When you have configurated your Network Manager
to import a saved OpenVPN configuration(keys)

CA.cert /User.key/ta.key
and the file containing OpenVPN Client Configuration

(Gateway,Protocol & DNS server) which sets your DNS (From your VPN provider)

In no way should your DNS be your ISP's DNS.

without your VPN activated
#ifconfig
#route
then with your VPN activated
"Route"will show your your default DNS

Check with Gnome-System Log (syslog)the VPN connections & messages

IceCat/Abrowser & Iceweasel leak DNS by default due to WebRTC leak one must disable WebRTC as indicated

https://www.privacytools.io/
How to disable WebRTC in Firefox

once done
https://ipleak.net/
Your IP address - WebRTC detection
&
DNS Address detection

to change DNS without VPN this here is in French
https://trisquel.info/fr/wiki/changer-les-dns
https://wikileaks.org/wiki/Alternative_DNS

GNUsercn
Offline
Beigetreten: 10/13/2015

Thanks a million, Mangy!

This is very useful and helped me.(Fow now there are no WebRTC leak or DNS leak with my openVPN as I had checked it)
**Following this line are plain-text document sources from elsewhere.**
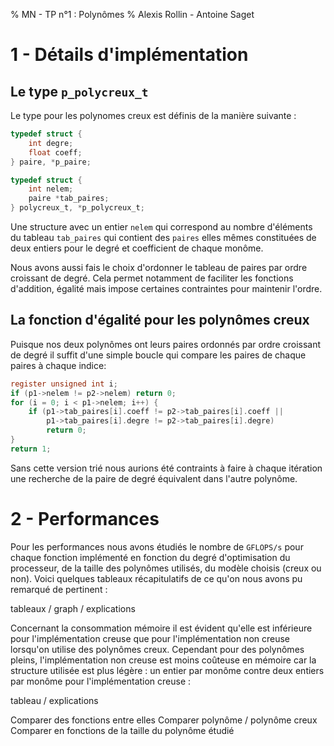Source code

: % MN - TP n°1 : Polynômes
% Alexis Rollin - Antoine Saget

# 1 - Détails d'implémentation

## Le type `p_polycreux_t`

Le type pour les polynomes creux est définis de la manière suivante :
```c
typedef struct {
	int degre;
	float coeff;
} paire, *p_paire;

typedef struct {
	int nelem;
	paire *tab_paires;
} polycreux_t, *p_polycreux_t;
```

Une structure avec un entier `nelem` qui correspond au nombre d'éléments du tableau `tab_paires` qui contient des `paires` elles mêmes constituées de deux entiers pour le degré et coefficient de chaque monôme.

Nous avons aussi fais le choix d'ordonner le tableau de paires par ordre croissant de degré. Cela permet notamment de faciliter les fonctions d'addition, égalité mais impose certaines contraintes pour maintenir l'ordre.

## La fonction d'égalité pour les polynômes creux

Puisque nos deux polynômes ont leurs paires ordonnés par ordre croissant de degré il suffit d'une simple boucle qui compare les paires de chaque paires à chaque indice: 

```c
register unsigned int i;
if (p1->nelem != p2->nelem) return 0;
for (i = 0; i < p1->nelem; i++) {
	if (p1->tab_paires[i].coeff != p2->tab_paires[i].coeff ||
		p1->tab_paires[i].degre != p2->tab_paires[i].degre)
		return 0;
}
return 1;
```
Sans cette version trié nous aurions été contraints à faire à chaque itération une recherche de la paire de degré équivalent dans l'autre polynôme.

# 2 - Performances

Pour les performances nous avons étudiés le nombre de `GFLOPS/s` pour chaque fonction implémenté en fonction du degré d'optimisation du processeur, de la taille des polynômes utilisés, du modèle choisis (creux ou non). Voici quelques tableaux récapitulatifs de ce qu'on nous avons pu remarqué de pertinent :

tableaux / graph / explications

Concernant la consommation mémoire il est évident qu'elle est inférieure pour l'implémentation creuse que pour l'implémentation non creuse lorsqu'on utilise des polynômes creux. Cependant pour des polynômes pleins, l'implémentation non creuse est moins coûteuse en mémoire car la structure utilisée est plus légère : un entier par monôme contre deux entiers par monôme pour l'implémentation creuse : 

tableau / explications

Comparer des fonctions entre elles
Comparer polynôme / polynôme creux
Comparer en fonctions de la taille du polynôme étudié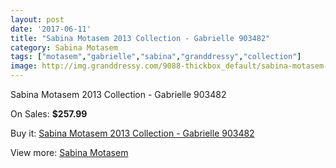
 ```yaml
---
layout: post
date: '2017-06-11'
title: "Sabina Motasem 2013 Collection - Gabrielle 903482"
category: Sabina Motasem
tags: ["motasem","gabrielle","sabina","granddressy","collection"]
image: http://img.granddressy.com/9088-thickbox_default/sabina-motasem-2013-collection-gabrielle-903482.jpg
---
```

Sabina Motasem 2013 Collection - Gabrielle 903482

On Sales: **$257.99**
<a href="https://www.granddressy.com/en/sabina-motasem/8310-sabina-motasem-2013-collection-gabrielle-903482.html"><amp-img layout="responsive" width="600" height="600" src="//img.granddressy.com/9088-thickbox_default/sabina-motasem-2013-collection-gabrielle-903482.jpg" alt="Sabina Motasem 2013 Collection - Gabrielle 903482 0" /></a>

Buy it: [Sabina Motasem 2013 Collection - Gabrielle 903482](https://www.granddressy.com/en/sabina-motasem/8310-sabina-motasem-2013-collection-gabrielle-903482.html "Sabina Motasem 2013 Collection - Gabrielle 903482")

View more: [Sabina Motasem](https://www.granddressy.com/en/269-sabina-motasem "Sabina Motasem")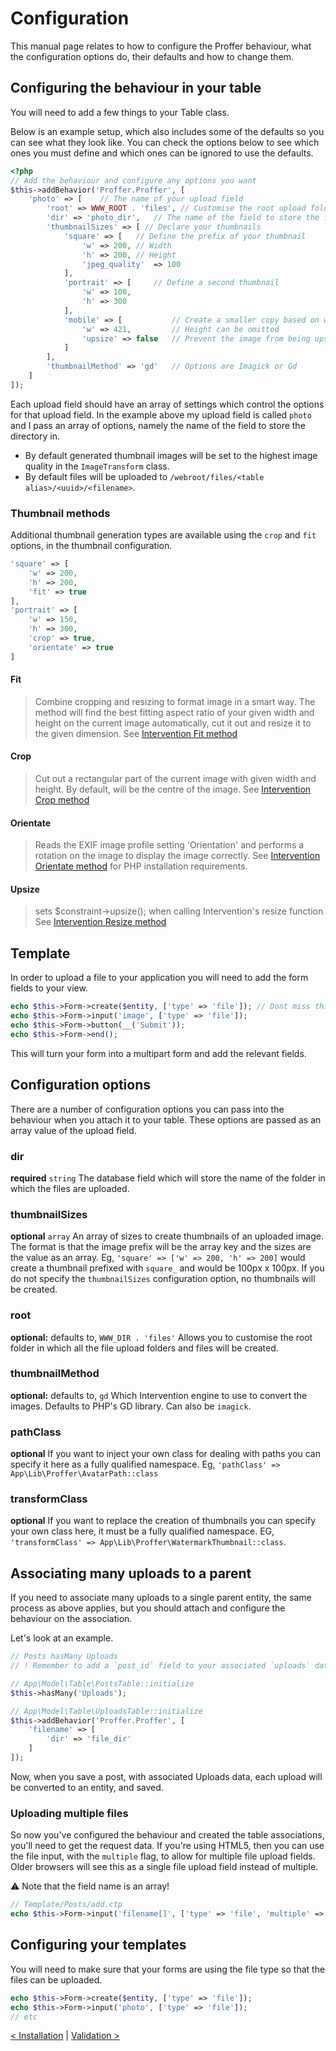 # Configuration
This manual page relates to how to configure the Proffer behaviour, what the configuration options do, their defaults and how to change them.

## Configuring the behaviour in your table
You will need to add a few things to your Table class.

Below is an example setup, which also includes some of the defaults so you can see what they look like. You can check the options below to
see which ones you must define and which ones can be ignored to use the defaults.

```php
<?php
// Add the behaviour and configure any options you want
$this->addBehavior('Proffer.Proffer', [
	'photo' => [	// The name of your upload field
		'root' => WWW_ROOT . 'files', // Customise the root upload folder here, or omit to use the default
		'dir' => 'photo_dir',	// The name of the field to store the folder
		'thumbnailSizes' => [ // Declare your thumbnails
			'square' => [	// Define the prefix of your thumbnail
				'w' => 200,	// Width
				'h' => 200,	// Height
				'jpeg_quality'	=> 100
			],
			'portrait' => [		// Define a second thumbnail
				'w' => 100,
				'h' => 300
			],
			'mobile' => [			// Create a smaller copy based on width or height that respects ratio
				'w' => 421,			// Height can be omitted
				'upsize' => false	// Prevent the image from being upsized if it is narrower than specified width
			]
		],
		'thumbnailMethod' => 'gd'	// Options are Imagick or Gd
	]
]);
```

Each upload field should have an array of settings which control the options for that upload field. In the example
above my upload field is called `photo` and I pass an array of options, namely the name of the field to store the
directory in.

* By default generated thumbnail images will be set to the highest image quality in the `ImageTransform` class.
* By default files will be uploaded to `/webroot/files/<table alias>/<uuid>/<filename>`.

### Thumbnail methods
Additional thumbnail generation types are available using the `crop` and `fit` options, in the thumbnail configuration.

```php
'square' => [
    'w' => 200,
    'h' => 200,
    'fit' => true
],
'portrait' => [
    'w' => 150,
    'h' => 300,
    'crop' => true,
    'orientate' => true
]
```

#### Fit
> Combine cropping and resizing to format image in a smart way. The method will find the best fitting aspect ratio of
> your given width and height on the current image automatically, cut it out and resize it to the given dimension.
See [Intervention Fit method](https://image.intervention.io/v2/api/fit)

#### Crop
> Cut out a rectangular part of the current image with given width and height.
By default, will be the centre of the image.
See [Intervention Crop method](https://image.intervention.io/v2/api/crop)

#### Orientate
> Reads the EXIF image profile setting 'Orientation' and performs a rotation on the image to display the image correctly.
See [Intervention Orientate method](https://image.intervention.io/v2/api/orientate) for PHP installation requirements.

#### Upsize
> sets $constraint->upsize(); when calling Intervention's resize function
See [Intervention Resize method](https://image.intervention.io/v2/api/resize)


## Template
In order to upload a file to your application you will need to add the form fields to your view.
```php
echo $this->Form->create($entity, ['type' => 'file']); // Dont miss this out or no files will upload
echo $this->Form->input('image', ['type' => 'file']);
echo $this->Form->button(__('Submit'));
echo $this->Form->end();
```
This will turn your form into a multipart form and add the relevant fields.

## Configuration options
There are a number of configuration options you can pass into the behaviour when you attach it to your table. These options are passed as an array value of the upload field.

### dir
**required** `string`
The database field which will store the name of the folder in which the files are uploaded.

### thumbnailSizes
**optional** `array`
An array of sizes to create thumbnails of an uploaded image. The format is that the image prefix will be the array key and the sizes are the value as an array.
Eg, `'square' => ['w' => 200, 'h' => 200]` would create a thumbnail prefixed with `square_` and would be 100px x 100px.
If you do not specify the `thumbnailSizes` configuration option, no thumbnails will be created.

### root
**optional:** defaults to, `WWW_DIR . 'files'`
Allows you to customise the root folder in which all the file upload folders and files will be created.

### thumbnailMethod
**optional:** defaults to, `gd`
Which Intervention engine to use to convert the images. Defaults to PHP's GD library. Can also be `imagick`.

### pathClass
**optional**
If you want to inject your own class for dealing with paths you can specify it here as a fully qualified namespace.
Eg, `'pathClass' => App\Lib\Proffer\AvatarPath::class`

### transformClass
**optional**
If you want to replace the creation of thumbnails you can specify your own class here, it must be a fully qualified namespace.
EG, `'transformClass' => App\Lib\Proffer\WatermarkThumbnail::class`.

## Associating many uploads to a parent
If you need to associate many uploads to a single parent entity, the same process as above applies, but you should attach
and configure the behaviour on the association.

Let's look at an example.

```php
// Posts hasMany Uploads
// ! Remember to add a `post_id` field to your associated `uploads` database table.

// App\Model\Table\PostsTable::initialize
$this->hasMany('Uploads');

// App\Model\Table\UploadsTable::initialize
$this->addBehavior('Proffer.Proffer', [
    'filename' => [
        'dir' => 'file_dir'
    ]
]);
```

Now, when you save a post, with associated Uploads data, each upload will be converted to an entity, and saved.

### Uploading multiple files
So now you've configured the behaviour and created the table associations, you'll need to get the request data. If you're
using HTML5, then you can use the file input, with the `multiple` flag, to allow for multiple file upload fields. Older
browsers will see this as a single file upload field instead of multiple.

:warning: Note that the field name is an array!

```php
// Template/Posts/add.ctp
echo $this->Form->input('filename[]', ['type' => 'file', 'multiple' => true, 'label' => 'Files to upload']);
```

## Configuring your templates
You will need to make sure that your forms are using the file type so that the files can be uploaded.

```php
echo $this->Form->create($entity, ['type' => 'file']);
echo $this->Form->input('photo', ['type' => 'file']);
// etc
```

[< Installation](installation.md) | [Validation >](validation.md)
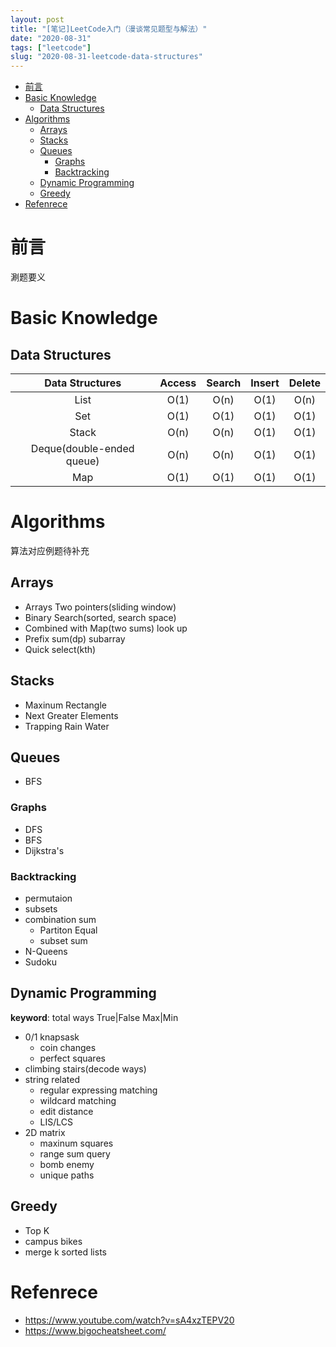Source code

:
```yaml
---
layout: post
title: "[笔记]LeetCode入门（漫谈常见题型与解法）"
date: "2020-08-31"
tags: ["leetcode"]
slug: "2020-08-31-leetcode-data-structures"
---
```


<!-- vim-markdown-toc Redcarpet -->

* [前言](#前言)
* [Basic Knowledge](#basic-knowledge)
    * [Data Structures](#data-structures)
* [Algorithms](#algorithms)
    * [Arrays](#arrays)
    * [Stacks](#stacks)
    * [Queues](#queues)
        * [Graphs](#graphs)
        * [Backtracking](#backtracking)
    * [Dynamic Programming](#dynamic-programming)
    * [Greedy](#greedy)
* [Refenrece](#refenrece)

<!-- vim-markdown-toc -->

# 前言

涮题要义

# Basic Knowledge

## Data Structures

|      Data Structures      | Access | Search | Insert | Delete |
| :-----------------------: | :----: | :----: | :----: | :----: |
|           List            |  O(1)  |  O(n)  |  O(1)  |  O(n)  |
|            Set            |  O(1)  |  O(1)  |  O(1)  |  O(1)  |
|           Stack           |  O(n)  |  O(n)  |  O(1)  |  O(1)  |
| Deque(double-ended queue) |  O(n)  |  O(n)  |  O(1)  |  O(1)  |
|            Map            |  O(1)  |  O(1)  |  O(1)  |  O(1)  |

<!-- |           Heap            |        |        |        |        | -->

<!-- ### Arrays(string) -->

<!-- ### List -->

<!-- ### Stack -->

<!-- ### Queue -->

<!-- ### Deque -->

<!-- ### Map(hashtable) -->

<!-- ### Set -->

<!-- ### Heap(maxHeap, mixHeap) -->

<!-- Time Complexing underlying implementation -->
<!-- 时间复杂度 理解实现 -->

<!-- insert delete -->

<!-- suitable cases | characters -->
<!-- TopN -->

# Algorithms

算法对应例题待补充

## Arrays

- Arrays Two pointers(sliding window)
- Binary Search(sorted, search space)
- Combined with Map(two sums) look up
- Prefix sum(dp) subarray
- Quick select(kth)

## Stacks

- Maxinum Rectangle
- Next Greater Elements
- Trapping Rain Water

## Queues

- BFS

### Graphs

- DFS
- BFS
- Dijkstra's

### Backtracking

- permutaion
- subsets
- combination sum
  - Partiton Equal
  - subset sum
- N-Queens
- Sudoku

## Dynamic Programming

**keyword**: total ways True|False Max|Min

- 0/1 knapsask
  - coin changes
  - perfect squares
- climbing stairs(decode ways)
- string related
  - regular expressing matching
  - wildcard matching
  - edit distance
  - LIS/LCS
- 2D matrix
  - maxinum squares
  - range sum query
  - bomb enemy
  - unique paths

## Greedy

- Top K
- campus bikes
- merge k sorted lists

# Refenrece

- https://www.youtube.com/watch?v=sA4xzTEPV20
- https://www.bigocheatsheet.com/
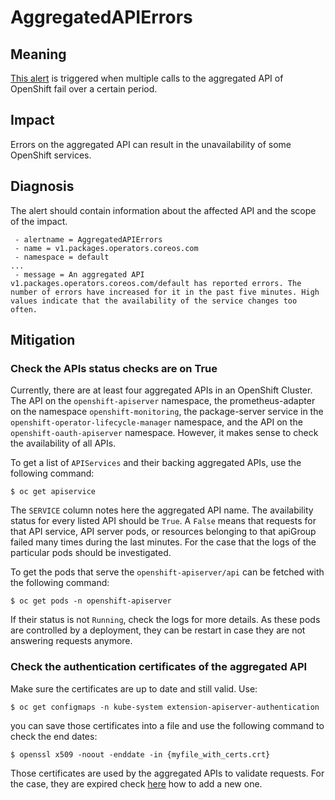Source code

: # AggregatedAPIErrors

## Meaning

[This alert][AggregatedAPIErrors] is triggered when multiple calls to the
aggregated API of OpenShift fail over a certain period.

## Impact

Errors on the aggregated API can result in the unavailability of some OpenShift
services.  

## Diagnosis

The alert should contain information about the affected API and the scope of the
impact.

```text
 - alertname = AggregatedAPIErrors
 - name = v1.packages.operators.coreos.com
 - namespace = default
...
 - message = An aggregated API v1.packages.operators.coreos.com/default has reported errors. The number of errors have increased for it in the past five minutes. High values indicate that the availability of the service changes too often.
```

## Mitigation

### Check the APIs status checks are on True

Currently, there are at least four aggregated APIs in an OpenShift Cluster. The
API on the `openshift-apiserver` namespace, the prometheus-adapter on the
namespace `openshift-monitoring`, the package-server service in the
`openshift-operator-lifecycle-manager` namespace, and the API on the
`openshift-oauth-apiserver` namespace. However, it makes sense to check the
availability of all APIs.

To get a list of `APIServices` and their backing aggregated APIs, use the
following command:

```console
$ oc get apiservice 
```

The `SERVICE` column notes here the aggregated API name. The availability status
for every listed API should be `True`. A `False` means that requests for that
API service, API server pods, or resources belonging to that apiGroup failed
many times during the last minutes. For the case that the logs of the particular
pods should be investigated.

To get the pods that serve the `openshift-apiserver/api` can be fetched with the
following command:  

```console
$ oc get pods -n openshift-apiserver
```

If their status is not `Running`, check the logs for more details. As these pods
are controlled by a deployment, they can be restart in case they are not
answering requests anymore.

### Check the authentication certificates of the aggregated API

Make sure the certificates are up to date and still valid. Use:

```console
$ oc get configmaps -n kube-system extension-apiserver-authentication
```

you can save those certificates into a file and use the following command to
check the end dates:

```console
$ openssl x509 -noout -enddate -in {myfile_with_certs.crt}
```

Those certificates are used by the aggregated APIs to validate requests. For the
case, they are expired check [here][cert] how to add a new one.

[cert]: https://docs.openshift.com/container-platform/latest/security/certificates/api-server.html
[AggregatedAPIErrors]: https://github.com/openshift/cluster-monitoring-operator/blob/aefc8fc5fc61c943dc1ca24b8c151940ae5f8f1c/assets/control-plane/prometheus-rule.yaml#L440-L449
However, this remind me another problem:

I found there may be a transparent DNS proxy from my ISP, even though I set my laptop (Debian) using Google's DNS as well as on my router's DHCP settings.

It turned out to be useless when I got a test on https://www.dnsleaktest.com/ -- still the DNS server from my ISP.....

sad...is it really unavoidable ? (if without using a VPN)

Gracias

Mangy Dog

I am a member!

I am a translator!

Offline
Beigetreten: 03/15/2015

This may help
DNS configuration
https://www.howtoforge.com/debian-static-ip-address

GNUser
Offline
Beigetreten: 07/17/2013

I don't want to sound rude, but this was my thread, which got hijacked :-P
Seriously though, I am happy GNUsercn got his answer, could someone please try to answer the original post?
Thanks

GNUsercn
Offline
Beigetreten: 10/13/2015

I'm so sorry

GNUser
Offline
Beigetreten: 07/17/2013

Don't be :)
I am just hoping someone will actually help me too.
I am glad your issue is now solved :)

SuperTramp83

I am a translator!

Offline
Beigetreten: 10/31/2014
GNUser
Offline
Beigetreten: 07/17/2013

LOL :-P

Mangy Dog

I am a member!

I am a translator!

Offline
Beigetreten: 03/15/2015

lol...
SuperTramp83 or Crocodile Dundee ??!

GNUuser i'm no network specialist and there is some by far more experienced members here that use iptables and have webservers ect.

Port 53 is DNS
80 443 HTTP/HTTPS
https://en.wikipedia.org/wiki/List_of_TCP_and_UDP_port_numbers

http://blog.simple-help.com/2011/12/ports-vs-protocols-80-and-443/

Quote:DNS can’t tell you what port a web server is on, only the IP address, so your browser always has to assume that the web browser is going to be there on port 80. When you have another protocol like HTTPS, it specifies its own default port (443) so that means when you use HTTPS to connect to a website your browser is again always going to have to just assume its going to be there on port 443.

https://doc.pfsense.org/index.php/Blocking_DNS_queries_to_external_resolvers
https://unix.stackexchange.com/questions/209926/how-to-check-my-dns-chain

GNUser
Offline
Beigetreten: 07/17/2013

Thanks for your reply anyway.

From the looks of it, I think blocking port 53 should be enough. BUT not sure.

Mangy Dog

I am a member!

I am a translator!

Offline
Beigetreten: 03/15/2015

You can do a tcpdump on Port 53

# tcpdump -n -s 1500 -i eth0 udp port 53
Ex:I opened Synaptic Package Manager & clicked on Reload

root@Host-001:# tcpdump -n -s 1500 -i eth0 udp port 53
tcpdump: verbose output suppressed, use -v or -vv for full protocol decode
listening on eth0, link-type EN10MB (Ethernet), capture size 1500 bytes
17:50:56.418269 IP xxx.x.x.xx.60188 > xx.x.x.x.x: 18737+ A? archive.gnewsense.org. (39)
17:50:56.418687 IP x.x.x.x.60188 > x.x.x.x.x: 31483+ AAAA? archive.gnewsense.org. (39)................ect

http://serverfault.com/questions/243877/how-to-monitor-traffic-at-port-53-dns

https://nsrc.org/workshops/2005/pre-SANOG-VI/bc/dns/dns1-02-exercise.html

http://www.binarytides.com/tcpdump-tutorial-sniffing-analysing-packets/

GNUser
Offline
Beigetreten: 07/17/2013

Tried to install tcpdump and synaptic warned me that the package couldn't be authenticated!
Could it mean a problem with Trisquel repo??